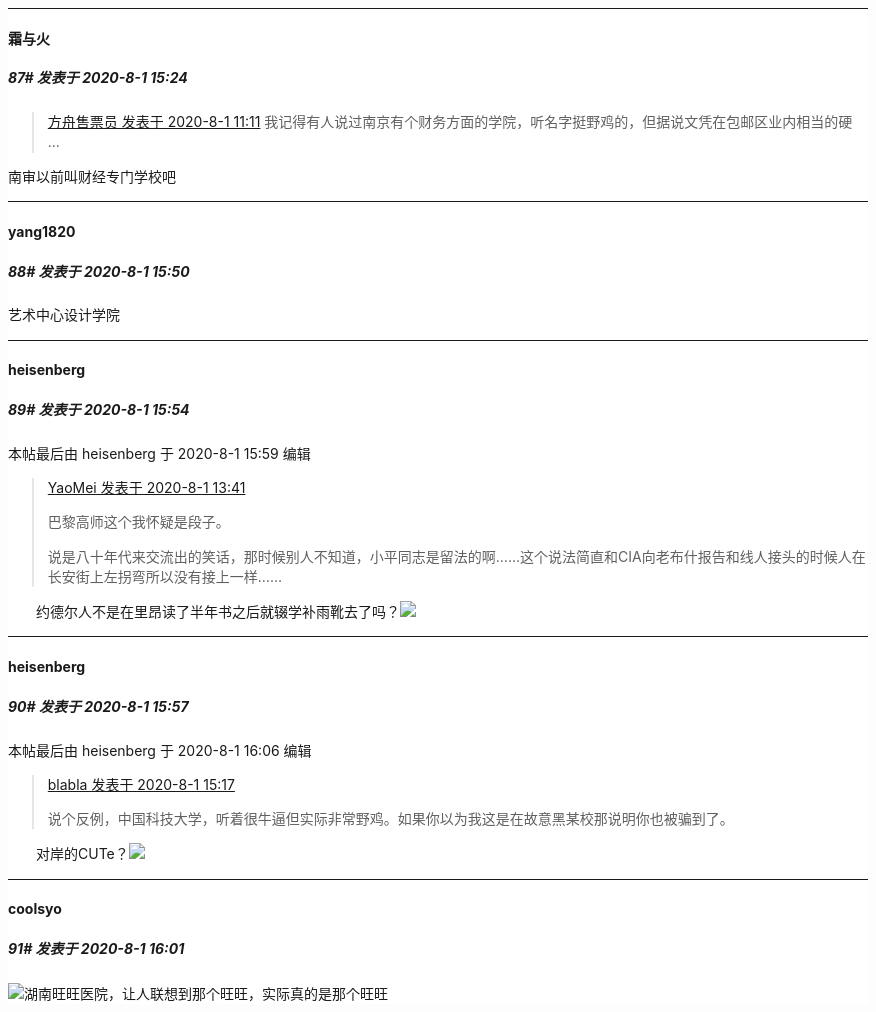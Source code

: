 
-----

####  霜与火  
##### 87#       发表于 2020-8-1 15:24


<blockquote><a href="httphttps://bbs.saraba1st.com/2b/forum.php?mod=redirect&amp;goto=findpost&amp;pid=48281259&amp;ptid=1952550" target="_blank">方舟售票员 发表于 2020-8-1 11:11</a>
我记得有人说过南京有个财务方面的学院，听名字挺野鸡的，但据说文凭在包邮区业内相当的硬 ...</blockquote>
南审以前叫财经专门学校吧


-----

####  yang1820  
##### 88#       发表于 2020-8-1 15:50


艺术中心设计学院


-----

####  heisenberg  
##### 89#       发表于 2020-8-1 15:54


 本帖最后由 heisenberg 于 2020-8-1 15:59 编辑 
<blockquote><a href="httphttps://bbs.saraba1st.com/2b/forum.php?mod=redirect&amp;goto=findpost&amp;pid=48282777&amp;ptid=1952550" target="_blank">YaoMei 发表于 2020-8-1 13:41</a>

巴黎高师这个我怀疑是段子。

说是八十年代来交流出的笑话，那时候别人不知道，小平同志是留法的啊……这个说法简直和CIA向老布什报告和线人接头的时候人在长安街上左拐弯所以没有接上一样……</blockquote>　　约德尔人不是在里昂读了半年书之后就辍学补雨靴去了吗？<img src="https://static.saraba1st.com/image/smiley/face2017/017.png" referrerpolicy="no-referrer">


-----

####  heisenberg  
##### 90#       发表于 2020-8-1 15:57


 本帖最后由 heisenberg 于 2020-8-1 16:06 编辑 
<blockquote><a href="httphttps://bbs.saraba1st.com/2b/forum.php?mod=redirect&amp;goto=findpost&amp;pid=48283586&amp;ptid=1952550" target="_blank">blabla 发表于 2020-8-1 15:17</a>

说个反例，中国科技大学，听着很牛逼但实际非常野鸡。如果你以为我这是在故意黑某校那说明你也被骗到了。 </blockquote>　　对岸的CUTe？<img src="https://static.saraba1st.com/image/smiley/face2017/068.png" referrerpolicy="no-referrer">


-----

####  coolsyo  
##### 91#       发表于 2020-8-1 16:01


<img src="https://static.saraba1st.com/image/smiley/face2017/066.png" referrerpolicy="no-referrer">湖南旺旺医院，让人联想到那个旺旺，实际真的是那个旺旺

• Problem to solve: Your answer must consist solely of the lines above between the line holding "发表于 2020-8-1 15:57" and the line holding "发表于 2020-8-1 15:17</a>", inclusive, copied exactly.

• Exercise result:
##### 90#       发表于 2020-8-1 15:57


 本帖最后由 heisenberg 于 2020-8-1 16:06 编辑 
<blockquote><a href="httphttps://bbs.saraba1st.com/2b/forum.php?mod=redirect&amp;goto=findpost&amp;pid=48283586&amp;ptid=1952550" target="_blank">blabla 发表于 2020-8-1 15:17</a>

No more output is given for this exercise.